Una nuova creazione del genio del circo contemporaneo, Mathurin Bolze. "Baron Perchés", il barone rampante, in programma dal 15 al 18 settembre, unisce danza, teatro e acrobazia in una formula che fonde sicurezza aerea, poesia e grazia. Costruito come il seguito del solo Fenêtres, questo duo in cui Bolze dialoga con Karim Messaoudi è ispirato alla scelta di Cosimo, protagonista del romanzo di Italo Calvino, di andare a vivere su un albero.

Il talento di Bolze e Messaoudi è straordinario: la padronanza del corpo è assoluta e lo sforzo è reso invisibile trasformando la materia in astrazione poetica per far emergere il movimento nella sua purezza originaria. L’abilità maschera la tecnica, rende leggero e sospeso ogni movimento, possibile l’immaginabile. Ritroviamo Bachir nella casa sull’albero con le finestre. Ma non è più solo.

Con lui c’è qualcuno che è un se stesso più vecchio ma anche più giovane. Le domande si moltiplicano. Come è possibile che riesca a vedere il suo passato dall’esterno? È un’ombra di se stesso, un alter ego immaginario o è solo il frutto di un sogno o magari di un incubo? Potrebbe anche essere la proiezione di un desiderio o di un fantasma burlone.

O forse ha inventato un amico immaginario per sentirsi meno solo oppure la vita sull’albero lo sta facendo impazzire e sta basculando, lui come la casa, lentamente verso la follia. Forse ha un fratello che prima non si era manifestato. L’altro esiste davvero? E l’Altro con la A maiuscola? Il doppio genera il dubbio, instilla semi di angoscia e amplifica la curiosità come nei racconti di Poe e Dostoevskij e nei saggi di Freud.

La casa diventa una gabbia reale e concreta in cui l’incredulità è sospesa, come la gravità che non esiste più, nel cubo di finestre. Tutto è possibile, fra il tempo che passa, la solitudine che rende insicuri e il desiderio di confrontarsi. Tutto è immerso in una bolla di incanto e meraviglia.

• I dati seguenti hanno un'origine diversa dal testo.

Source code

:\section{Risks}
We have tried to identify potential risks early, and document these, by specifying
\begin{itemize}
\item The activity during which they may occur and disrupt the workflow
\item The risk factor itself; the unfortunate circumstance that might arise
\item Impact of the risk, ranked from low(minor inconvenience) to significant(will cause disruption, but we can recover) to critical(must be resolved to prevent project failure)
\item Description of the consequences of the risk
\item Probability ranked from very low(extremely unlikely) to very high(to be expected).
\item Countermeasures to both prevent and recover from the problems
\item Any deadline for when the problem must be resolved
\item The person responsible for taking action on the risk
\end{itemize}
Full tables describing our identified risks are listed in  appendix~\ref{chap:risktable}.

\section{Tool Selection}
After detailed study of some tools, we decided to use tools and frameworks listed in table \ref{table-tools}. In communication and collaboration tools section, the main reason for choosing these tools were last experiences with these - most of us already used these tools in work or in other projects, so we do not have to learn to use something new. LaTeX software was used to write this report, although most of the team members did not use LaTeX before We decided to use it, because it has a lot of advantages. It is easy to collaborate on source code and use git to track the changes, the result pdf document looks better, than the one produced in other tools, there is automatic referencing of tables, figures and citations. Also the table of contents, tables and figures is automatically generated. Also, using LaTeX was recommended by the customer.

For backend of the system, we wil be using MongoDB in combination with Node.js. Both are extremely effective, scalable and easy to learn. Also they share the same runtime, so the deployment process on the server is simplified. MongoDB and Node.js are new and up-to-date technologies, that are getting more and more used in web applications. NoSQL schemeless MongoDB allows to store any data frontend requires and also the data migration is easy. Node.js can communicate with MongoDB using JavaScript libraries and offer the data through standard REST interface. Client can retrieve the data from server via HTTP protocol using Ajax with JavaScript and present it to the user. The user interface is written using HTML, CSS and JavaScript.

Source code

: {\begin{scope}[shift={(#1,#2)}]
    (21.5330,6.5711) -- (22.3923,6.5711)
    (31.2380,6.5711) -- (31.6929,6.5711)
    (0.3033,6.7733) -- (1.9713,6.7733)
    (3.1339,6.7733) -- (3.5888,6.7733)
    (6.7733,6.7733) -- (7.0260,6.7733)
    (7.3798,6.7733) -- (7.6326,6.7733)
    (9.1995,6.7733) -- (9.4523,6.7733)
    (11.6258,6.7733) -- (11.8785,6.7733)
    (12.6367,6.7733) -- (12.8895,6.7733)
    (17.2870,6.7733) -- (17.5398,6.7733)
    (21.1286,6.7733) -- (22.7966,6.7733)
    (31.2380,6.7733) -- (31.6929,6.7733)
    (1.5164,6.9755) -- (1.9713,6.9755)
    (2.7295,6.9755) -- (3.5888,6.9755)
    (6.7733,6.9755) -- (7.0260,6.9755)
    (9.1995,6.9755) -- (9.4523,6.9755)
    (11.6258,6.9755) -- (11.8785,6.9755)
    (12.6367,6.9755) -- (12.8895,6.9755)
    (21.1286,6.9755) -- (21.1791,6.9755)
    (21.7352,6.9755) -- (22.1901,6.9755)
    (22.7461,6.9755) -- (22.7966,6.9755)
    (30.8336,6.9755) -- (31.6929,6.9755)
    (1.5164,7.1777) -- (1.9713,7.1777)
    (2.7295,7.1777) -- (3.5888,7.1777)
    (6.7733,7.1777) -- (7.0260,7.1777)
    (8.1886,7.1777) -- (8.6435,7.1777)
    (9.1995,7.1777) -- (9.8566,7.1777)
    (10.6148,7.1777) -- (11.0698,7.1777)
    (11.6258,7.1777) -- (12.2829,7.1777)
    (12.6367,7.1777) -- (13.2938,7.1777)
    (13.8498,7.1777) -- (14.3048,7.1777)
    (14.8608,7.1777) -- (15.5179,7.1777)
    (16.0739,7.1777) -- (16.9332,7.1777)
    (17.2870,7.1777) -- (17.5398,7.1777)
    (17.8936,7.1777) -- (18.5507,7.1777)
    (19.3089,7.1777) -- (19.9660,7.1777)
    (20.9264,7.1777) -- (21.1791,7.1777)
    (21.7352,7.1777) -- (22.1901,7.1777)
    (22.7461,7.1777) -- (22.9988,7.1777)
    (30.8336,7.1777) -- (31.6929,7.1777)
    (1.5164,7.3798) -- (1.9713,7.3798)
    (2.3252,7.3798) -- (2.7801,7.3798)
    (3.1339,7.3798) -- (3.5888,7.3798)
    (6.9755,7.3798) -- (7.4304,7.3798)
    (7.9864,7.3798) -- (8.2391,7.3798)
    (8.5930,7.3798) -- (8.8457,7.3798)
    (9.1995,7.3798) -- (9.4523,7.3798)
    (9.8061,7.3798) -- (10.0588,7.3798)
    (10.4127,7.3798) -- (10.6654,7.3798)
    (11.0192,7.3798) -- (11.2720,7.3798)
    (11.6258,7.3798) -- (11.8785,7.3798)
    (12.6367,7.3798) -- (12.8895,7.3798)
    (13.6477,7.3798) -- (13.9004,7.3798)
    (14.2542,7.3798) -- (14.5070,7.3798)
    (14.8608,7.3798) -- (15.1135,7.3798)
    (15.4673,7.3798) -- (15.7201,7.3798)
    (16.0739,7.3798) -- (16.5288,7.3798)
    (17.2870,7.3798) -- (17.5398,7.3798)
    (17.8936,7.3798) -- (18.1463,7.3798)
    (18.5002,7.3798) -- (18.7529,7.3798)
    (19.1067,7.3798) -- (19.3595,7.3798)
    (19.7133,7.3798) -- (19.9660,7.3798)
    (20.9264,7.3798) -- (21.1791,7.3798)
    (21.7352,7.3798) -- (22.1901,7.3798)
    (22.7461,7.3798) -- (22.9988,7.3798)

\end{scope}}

Le acrobazie diventano quasi levitazione perché il pavimento elastico all’interno del piccolo spazio vitale della casetta sull’albero è un trampolino che sospende gesti e azioni ma soprattutto sospende il giudizio, il buon senso e i luoghi comuni, congelando la bellezza e la sorpresa in emozioni pure, indimenticabili. 60 minuti di magia, leggerezza e stupore in questa creazione della Compagnie Les mains les pieds et la tête aussi che rinnova l’originalità di Fenêtres in un’esplorazione multidimensionale che ammalia e seduce.